*What you should do*:
Begin with the first line of the entries below. Copy each line exactly, stopping after the one that contains "diesen Minion anzugreifen".

*Exercise inputs*:
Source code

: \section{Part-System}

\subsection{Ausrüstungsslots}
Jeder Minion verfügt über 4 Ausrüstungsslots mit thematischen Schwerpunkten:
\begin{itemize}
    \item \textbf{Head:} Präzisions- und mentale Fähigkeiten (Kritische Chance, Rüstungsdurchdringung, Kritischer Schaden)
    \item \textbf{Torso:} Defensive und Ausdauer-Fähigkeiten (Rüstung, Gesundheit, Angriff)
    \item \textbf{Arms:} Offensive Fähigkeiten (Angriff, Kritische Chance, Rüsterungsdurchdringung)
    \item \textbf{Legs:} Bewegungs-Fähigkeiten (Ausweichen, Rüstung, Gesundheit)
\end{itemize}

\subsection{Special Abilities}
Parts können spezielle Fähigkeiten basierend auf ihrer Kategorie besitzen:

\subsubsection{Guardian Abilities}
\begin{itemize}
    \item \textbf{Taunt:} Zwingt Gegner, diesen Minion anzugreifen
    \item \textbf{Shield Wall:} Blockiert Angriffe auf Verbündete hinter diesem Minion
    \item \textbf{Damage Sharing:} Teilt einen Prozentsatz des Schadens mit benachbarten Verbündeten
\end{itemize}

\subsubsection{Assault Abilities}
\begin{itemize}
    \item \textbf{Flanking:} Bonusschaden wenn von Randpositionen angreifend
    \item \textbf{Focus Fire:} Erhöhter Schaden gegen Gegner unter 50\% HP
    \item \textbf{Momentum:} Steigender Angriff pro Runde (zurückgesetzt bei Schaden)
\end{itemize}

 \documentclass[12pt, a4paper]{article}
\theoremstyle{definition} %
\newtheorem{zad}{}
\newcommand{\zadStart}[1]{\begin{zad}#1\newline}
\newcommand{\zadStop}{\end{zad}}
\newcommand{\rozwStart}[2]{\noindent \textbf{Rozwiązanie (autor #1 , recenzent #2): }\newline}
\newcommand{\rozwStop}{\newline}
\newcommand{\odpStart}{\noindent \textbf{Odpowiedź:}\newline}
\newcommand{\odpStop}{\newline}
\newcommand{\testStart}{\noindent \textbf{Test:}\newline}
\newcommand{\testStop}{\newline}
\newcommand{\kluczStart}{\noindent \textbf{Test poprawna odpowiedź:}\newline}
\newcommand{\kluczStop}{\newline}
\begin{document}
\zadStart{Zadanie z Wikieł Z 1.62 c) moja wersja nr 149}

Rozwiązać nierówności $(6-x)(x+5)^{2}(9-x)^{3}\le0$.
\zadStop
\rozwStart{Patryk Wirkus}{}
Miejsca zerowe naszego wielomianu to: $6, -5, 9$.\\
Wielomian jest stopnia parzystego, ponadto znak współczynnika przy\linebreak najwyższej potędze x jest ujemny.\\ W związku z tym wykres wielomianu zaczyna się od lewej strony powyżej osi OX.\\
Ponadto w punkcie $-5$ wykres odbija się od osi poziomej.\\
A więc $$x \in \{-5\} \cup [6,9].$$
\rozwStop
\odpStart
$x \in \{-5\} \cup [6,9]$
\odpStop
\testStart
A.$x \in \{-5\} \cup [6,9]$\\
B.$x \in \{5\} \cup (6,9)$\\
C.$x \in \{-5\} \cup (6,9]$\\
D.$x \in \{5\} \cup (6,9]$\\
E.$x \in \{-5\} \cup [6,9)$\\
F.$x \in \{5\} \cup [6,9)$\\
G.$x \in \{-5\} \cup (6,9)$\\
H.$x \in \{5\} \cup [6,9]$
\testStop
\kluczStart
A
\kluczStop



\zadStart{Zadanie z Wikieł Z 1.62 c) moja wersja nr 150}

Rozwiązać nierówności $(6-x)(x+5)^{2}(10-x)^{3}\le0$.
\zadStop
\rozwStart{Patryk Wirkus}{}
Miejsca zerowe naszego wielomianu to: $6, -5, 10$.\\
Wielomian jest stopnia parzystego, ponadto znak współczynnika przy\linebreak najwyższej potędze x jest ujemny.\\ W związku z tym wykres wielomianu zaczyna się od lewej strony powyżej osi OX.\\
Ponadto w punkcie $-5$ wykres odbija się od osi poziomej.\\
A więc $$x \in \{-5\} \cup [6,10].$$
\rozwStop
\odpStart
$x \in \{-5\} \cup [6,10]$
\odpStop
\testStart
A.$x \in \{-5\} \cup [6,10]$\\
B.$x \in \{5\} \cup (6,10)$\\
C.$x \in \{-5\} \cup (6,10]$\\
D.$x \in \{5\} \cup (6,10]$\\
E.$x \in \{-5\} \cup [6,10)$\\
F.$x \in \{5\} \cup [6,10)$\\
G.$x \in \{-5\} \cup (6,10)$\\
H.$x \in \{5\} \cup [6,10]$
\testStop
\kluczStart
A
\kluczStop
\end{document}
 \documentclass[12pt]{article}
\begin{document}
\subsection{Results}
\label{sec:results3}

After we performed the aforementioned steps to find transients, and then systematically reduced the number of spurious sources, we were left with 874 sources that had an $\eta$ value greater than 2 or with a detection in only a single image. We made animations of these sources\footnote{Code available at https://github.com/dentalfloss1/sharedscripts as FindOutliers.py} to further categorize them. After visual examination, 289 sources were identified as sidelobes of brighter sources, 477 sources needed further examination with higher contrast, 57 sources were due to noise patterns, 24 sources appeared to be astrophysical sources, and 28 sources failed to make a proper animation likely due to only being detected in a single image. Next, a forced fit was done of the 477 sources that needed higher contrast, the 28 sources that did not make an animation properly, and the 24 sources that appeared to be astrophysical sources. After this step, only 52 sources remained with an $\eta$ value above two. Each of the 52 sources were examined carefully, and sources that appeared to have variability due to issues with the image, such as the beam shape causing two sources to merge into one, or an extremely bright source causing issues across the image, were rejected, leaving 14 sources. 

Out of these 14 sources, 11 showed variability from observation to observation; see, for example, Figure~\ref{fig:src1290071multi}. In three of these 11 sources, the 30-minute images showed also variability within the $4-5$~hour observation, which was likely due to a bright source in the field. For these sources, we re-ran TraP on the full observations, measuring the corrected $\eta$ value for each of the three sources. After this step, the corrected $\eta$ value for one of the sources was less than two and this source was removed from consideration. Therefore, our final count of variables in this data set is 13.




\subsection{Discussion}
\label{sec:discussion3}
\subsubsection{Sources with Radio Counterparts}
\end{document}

*Written solution*:
Source code

: \section{Part-System}

\subsection{Ausrüstungsslots}
Jeder Minion verfügt über 4 Ausrüstungsslots mit thematischen Schwerpunkten:
\begin{itemize}
    \item \textbf{Head:} Präzisions- und mentale Fähigkeiten (Kritische Chance, Rüstungsdurchdringung, Kritischer Schaden)
    \item \textbf{Torso:} Defensive und Ausdauer-Fähigkeiten (Rüstung, Gesundheit, Angriff)
    \item \textbf{Arms:} Offensive Fähigkeiten (Angriff, Kritische Chance, Rüsterungsdurchdringung)
    \item \textbf{Legs:} Bewegungs-Fähigkeiten (Ausweichen, Rüstung, Gesundheit)
\end{itemize}

\subsection{Special Abilities}
Parts können spezielle Fähigkeiten basierend auf ihrer Kategorie besitzen:

\subsubsection{Guardian Abilities}
\begin{itemize}
    \item \textbf{Taunt:} Zwingt Gegner, diesen Minion anzugreifen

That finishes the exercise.